Unlike most men, he didn't want to bring another woman into the bedroom. Instead, he wanted to see me have sex with another man.  I found the request strange, to say the least. When I told my best friend, red flags went up for her immediately: “He’s trying to get rid of you.  He will slut you out to this man and then leave you and your reputation in the trash.  Don’t do it!”  But I didn’t believe her, this man had loved me since college, he would never hurt me like that.  And besides, “What you won’t do, another woman will,” right?

The weekend of his 25th birthday, we headed out of town and had the time of our lives.  Soon the time came for us to fulfill his fantasy, all we needed was a man.  As I waited at the bar like bait, an extremely handsome gentleman approached me and after an hour of heavy flirting he asked me up to his room.
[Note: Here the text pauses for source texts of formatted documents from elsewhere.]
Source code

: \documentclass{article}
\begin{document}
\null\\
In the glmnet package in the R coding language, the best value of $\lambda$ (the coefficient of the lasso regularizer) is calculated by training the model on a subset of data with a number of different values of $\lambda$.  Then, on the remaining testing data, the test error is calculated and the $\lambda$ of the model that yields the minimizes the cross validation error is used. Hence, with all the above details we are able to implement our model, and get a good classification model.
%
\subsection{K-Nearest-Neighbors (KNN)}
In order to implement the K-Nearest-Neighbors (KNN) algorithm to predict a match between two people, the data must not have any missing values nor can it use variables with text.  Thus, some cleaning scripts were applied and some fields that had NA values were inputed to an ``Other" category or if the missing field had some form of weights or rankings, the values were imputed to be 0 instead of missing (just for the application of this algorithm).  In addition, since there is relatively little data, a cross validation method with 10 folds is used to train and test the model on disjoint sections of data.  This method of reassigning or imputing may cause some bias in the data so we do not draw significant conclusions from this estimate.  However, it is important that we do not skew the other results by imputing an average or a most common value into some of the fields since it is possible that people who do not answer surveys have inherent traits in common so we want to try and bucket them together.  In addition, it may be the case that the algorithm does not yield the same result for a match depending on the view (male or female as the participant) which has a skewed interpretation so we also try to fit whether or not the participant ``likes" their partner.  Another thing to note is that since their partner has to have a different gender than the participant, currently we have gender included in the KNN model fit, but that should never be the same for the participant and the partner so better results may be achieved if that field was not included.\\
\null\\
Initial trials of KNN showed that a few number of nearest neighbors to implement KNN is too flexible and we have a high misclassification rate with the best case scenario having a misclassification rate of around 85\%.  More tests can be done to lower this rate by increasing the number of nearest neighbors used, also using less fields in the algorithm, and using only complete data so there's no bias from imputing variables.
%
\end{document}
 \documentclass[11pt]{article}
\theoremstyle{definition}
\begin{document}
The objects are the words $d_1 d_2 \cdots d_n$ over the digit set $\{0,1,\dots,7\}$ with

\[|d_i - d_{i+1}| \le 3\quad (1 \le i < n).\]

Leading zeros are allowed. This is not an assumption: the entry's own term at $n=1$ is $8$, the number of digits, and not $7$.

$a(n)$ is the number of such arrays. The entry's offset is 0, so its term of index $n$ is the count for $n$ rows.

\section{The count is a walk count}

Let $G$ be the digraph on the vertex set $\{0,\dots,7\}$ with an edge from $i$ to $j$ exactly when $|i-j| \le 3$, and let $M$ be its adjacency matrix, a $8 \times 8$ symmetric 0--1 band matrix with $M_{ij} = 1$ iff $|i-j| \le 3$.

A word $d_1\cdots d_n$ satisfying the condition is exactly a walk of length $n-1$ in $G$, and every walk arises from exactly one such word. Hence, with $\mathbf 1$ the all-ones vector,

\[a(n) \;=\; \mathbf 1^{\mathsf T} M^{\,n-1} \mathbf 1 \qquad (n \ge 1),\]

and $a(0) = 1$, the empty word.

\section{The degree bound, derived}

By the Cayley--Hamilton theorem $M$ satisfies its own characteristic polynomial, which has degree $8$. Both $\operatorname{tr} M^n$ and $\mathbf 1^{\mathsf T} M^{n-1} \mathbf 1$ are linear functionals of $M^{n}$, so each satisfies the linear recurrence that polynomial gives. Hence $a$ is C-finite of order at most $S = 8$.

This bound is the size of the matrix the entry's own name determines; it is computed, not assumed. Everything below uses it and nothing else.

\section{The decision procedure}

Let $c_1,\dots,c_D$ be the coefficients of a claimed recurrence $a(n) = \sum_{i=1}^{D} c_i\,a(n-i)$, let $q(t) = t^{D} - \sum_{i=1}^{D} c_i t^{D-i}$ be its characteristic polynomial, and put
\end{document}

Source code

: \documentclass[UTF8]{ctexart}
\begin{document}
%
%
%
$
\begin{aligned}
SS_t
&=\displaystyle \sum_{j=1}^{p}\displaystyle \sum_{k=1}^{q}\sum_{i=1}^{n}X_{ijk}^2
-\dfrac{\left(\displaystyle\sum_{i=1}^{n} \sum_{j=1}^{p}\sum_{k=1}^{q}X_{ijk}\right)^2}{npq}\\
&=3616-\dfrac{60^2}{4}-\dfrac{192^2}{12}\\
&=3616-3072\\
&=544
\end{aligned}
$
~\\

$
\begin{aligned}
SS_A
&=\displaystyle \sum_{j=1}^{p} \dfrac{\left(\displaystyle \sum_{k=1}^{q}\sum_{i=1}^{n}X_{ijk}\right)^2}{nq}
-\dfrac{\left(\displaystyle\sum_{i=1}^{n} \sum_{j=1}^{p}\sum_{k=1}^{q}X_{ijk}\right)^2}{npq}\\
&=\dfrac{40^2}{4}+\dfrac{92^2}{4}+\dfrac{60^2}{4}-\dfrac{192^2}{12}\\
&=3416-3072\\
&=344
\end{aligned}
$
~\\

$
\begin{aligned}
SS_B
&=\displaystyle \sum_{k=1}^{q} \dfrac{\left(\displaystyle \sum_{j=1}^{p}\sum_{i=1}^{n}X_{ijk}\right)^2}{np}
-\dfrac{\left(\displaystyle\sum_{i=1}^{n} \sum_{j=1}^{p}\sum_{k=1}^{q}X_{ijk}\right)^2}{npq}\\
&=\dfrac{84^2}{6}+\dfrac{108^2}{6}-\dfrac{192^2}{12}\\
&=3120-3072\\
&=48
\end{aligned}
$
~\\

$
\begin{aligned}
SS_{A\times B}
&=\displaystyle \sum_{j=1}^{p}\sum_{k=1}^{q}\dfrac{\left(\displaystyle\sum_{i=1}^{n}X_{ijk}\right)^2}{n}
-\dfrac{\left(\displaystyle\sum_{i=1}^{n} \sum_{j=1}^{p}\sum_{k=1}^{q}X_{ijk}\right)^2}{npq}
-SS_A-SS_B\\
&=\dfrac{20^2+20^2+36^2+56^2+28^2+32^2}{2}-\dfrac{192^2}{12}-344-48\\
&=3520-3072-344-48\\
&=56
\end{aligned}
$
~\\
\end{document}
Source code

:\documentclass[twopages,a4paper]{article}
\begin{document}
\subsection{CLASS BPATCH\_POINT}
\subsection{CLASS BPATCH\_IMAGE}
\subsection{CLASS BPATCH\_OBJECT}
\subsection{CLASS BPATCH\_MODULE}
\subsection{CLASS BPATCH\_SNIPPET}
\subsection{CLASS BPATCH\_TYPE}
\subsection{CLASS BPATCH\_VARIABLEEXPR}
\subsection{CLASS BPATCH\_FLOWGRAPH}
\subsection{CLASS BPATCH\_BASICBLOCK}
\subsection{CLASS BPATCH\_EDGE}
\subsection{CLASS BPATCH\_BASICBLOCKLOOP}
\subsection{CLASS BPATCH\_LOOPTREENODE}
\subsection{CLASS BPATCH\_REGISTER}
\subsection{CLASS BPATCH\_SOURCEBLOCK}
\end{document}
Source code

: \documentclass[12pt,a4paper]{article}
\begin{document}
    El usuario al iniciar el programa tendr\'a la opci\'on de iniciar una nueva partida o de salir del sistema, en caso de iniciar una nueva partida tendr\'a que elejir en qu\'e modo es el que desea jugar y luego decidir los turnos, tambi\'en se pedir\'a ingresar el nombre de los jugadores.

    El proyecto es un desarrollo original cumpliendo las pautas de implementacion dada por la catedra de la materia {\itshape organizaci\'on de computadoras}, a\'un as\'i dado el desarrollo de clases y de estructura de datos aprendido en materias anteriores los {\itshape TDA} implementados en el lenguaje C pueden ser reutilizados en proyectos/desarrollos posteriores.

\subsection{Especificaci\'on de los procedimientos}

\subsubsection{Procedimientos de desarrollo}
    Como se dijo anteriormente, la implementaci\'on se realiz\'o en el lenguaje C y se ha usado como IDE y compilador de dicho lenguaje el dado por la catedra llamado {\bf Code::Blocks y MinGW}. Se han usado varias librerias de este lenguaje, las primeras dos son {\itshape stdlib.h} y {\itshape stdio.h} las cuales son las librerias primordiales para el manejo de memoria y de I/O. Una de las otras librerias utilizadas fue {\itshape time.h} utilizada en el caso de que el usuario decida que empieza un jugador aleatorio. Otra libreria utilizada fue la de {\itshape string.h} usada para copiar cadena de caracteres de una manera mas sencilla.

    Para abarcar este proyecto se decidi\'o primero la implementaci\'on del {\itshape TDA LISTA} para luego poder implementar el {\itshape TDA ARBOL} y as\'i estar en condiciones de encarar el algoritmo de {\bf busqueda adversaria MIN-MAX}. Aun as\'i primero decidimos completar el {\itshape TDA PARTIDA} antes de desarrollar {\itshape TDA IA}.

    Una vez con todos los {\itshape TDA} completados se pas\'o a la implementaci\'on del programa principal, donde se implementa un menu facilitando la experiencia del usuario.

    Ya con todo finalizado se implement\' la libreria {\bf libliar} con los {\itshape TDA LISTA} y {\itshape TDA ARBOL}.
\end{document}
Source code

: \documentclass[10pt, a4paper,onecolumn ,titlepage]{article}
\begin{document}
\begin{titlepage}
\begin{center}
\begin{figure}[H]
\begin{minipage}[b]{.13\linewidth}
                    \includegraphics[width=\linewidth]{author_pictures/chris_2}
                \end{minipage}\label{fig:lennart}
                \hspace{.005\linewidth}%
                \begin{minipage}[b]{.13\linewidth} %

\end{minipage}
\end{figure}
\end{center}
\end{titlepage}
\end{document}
I asked him up to mine instead, but only if my boyfriend could join.  I played my boyfriend’s plans off as my own and lured the beautiful stranger in.  The night was intoxicating.  What started off as my boyfriend’s fantasy soon became my own and I lived and loved each minute of their simultaneous pleasures.  When it was over, the stranger left and my boyfriend and I checked out of the hotel and headed home. 

All was well for a few weeks after we returned…until I missed my period.  Since we used condoms during our little rendezvous, I naturally assumed that positive pregnancy test I was staring at was the result of an unprotected tryst with my beau after we returned.

I was wrong.

The doctor revealed my conception date and I was horrified.  I conceived the weekend we went away and since I had sex with two men, I had no clue who the father was.  Was it my boyfriend or some man whose name I didn’t even know?  After calling me every name in the book, accusing me of having sex with the hotel stranger on the side and slandering me to everyone we knew, including my family, my now ex-boyfriend packed his bags and moved out.  I hid in shame for eight months before I gave birth to a healthy baby girl with my mom and BFF at my side.  I prayed hard for the father of my daughter to be my ex, but the joke was on me when the results confirmed that a nameless figure was the father of my child. 

Initially I wallowed in self-pity and wondered how I could be so dumb.  Then I stared at her little face wondering how I will explain who her daddy is?  How I will make the reality of never knowing him okay with her?  For now I just focus on loving her.  Her conception might not have been ideal, but her birth is most certainly a blessing.  I just hope one day when she gets older she can forgive me and listen when I tell her that it’s okay to not do what the other woman will.  Because any man who doesn’t think what you have to offer isn’t enough, isn’t worthy of you anyway.  Now that’s advice worth giving.